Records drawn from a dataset
§ §

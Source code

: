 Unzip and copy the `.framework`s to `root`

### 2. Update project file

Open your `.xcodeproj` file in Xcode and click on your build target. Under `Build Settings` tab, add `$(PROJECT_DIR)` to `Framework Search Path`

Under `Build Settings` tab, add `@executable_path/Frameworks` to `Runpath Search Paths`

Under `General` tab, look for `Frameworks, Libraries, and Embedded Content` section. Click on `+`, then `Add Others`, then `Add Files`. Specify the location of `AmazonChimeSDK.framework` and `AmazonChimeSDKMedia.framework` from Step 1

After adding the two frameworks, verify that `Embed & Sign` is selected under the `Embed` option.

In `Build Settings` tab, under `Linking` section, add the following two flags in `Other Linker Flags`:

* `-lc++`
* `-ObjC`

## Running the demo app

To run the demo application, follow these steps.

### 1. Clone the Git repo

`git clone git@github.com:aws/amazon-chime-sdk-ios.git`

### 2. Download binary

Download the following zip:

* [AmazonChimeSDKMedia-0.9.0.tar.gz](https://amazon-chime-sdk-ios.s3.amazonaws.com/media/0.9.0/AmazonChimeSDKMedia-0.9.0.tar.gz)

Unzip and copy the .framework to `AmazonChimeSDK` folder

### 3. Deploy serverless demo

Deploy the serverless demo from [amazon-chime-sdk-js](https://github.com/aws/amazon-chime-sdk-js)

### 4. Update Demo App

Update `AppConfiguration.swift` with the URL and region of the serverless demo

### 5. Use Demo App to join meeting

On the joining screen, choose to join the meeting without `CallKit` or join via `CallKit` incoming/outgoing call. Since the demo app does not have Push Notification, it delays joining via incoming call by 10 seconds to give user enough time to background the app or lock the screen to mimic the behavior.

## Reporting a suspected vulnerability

§ §

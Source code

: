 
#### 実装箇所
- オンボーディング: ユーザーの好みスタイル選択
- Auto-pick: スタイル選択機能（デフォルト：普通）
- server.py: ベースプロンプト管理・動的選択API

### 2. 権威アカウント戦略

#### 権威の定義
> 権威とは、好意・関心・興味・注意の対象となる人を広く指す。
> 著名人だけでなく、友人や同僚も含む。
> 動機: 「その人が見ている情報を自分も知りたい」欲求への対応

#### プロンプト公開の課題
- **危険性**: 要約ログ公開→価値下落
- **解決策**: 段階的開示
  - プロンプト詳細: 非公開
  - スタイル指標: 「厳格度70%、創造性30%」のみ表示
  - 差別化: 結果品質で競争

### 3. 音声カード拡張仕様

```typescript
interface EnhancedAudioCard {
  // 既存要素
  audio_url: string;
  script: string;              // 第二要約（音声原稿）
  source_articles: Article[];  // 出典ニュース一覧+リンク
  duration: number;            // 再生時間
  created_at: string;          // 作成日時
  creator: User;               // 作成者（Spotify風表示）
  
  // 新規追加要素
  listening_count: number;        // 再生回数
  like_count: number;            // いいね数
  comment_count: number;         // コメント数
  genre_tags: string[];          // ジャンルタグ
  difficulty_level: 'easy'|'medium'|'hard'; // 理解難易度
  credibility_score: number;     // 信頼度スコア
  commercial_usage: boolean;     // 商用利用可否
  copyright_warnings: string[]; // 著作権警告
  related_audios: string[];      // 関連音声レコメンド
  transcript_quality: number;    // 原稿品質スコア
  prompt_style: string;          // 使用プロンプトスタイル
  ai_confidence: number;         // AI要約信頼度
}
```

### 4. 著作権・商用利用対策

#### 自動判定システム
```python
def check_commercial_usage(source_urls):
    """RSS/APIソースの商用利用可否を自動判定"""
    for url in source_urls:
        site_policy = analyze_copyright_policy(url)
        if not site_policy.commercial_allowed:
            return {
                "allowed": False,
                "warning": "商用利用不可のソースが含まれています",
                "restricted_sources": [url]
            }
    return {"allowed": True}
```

§ §

## Work instruction
Show all lines in the entries above where the word "Download" appears.

## Problem solution
### 2. Download binary
Download the following zip:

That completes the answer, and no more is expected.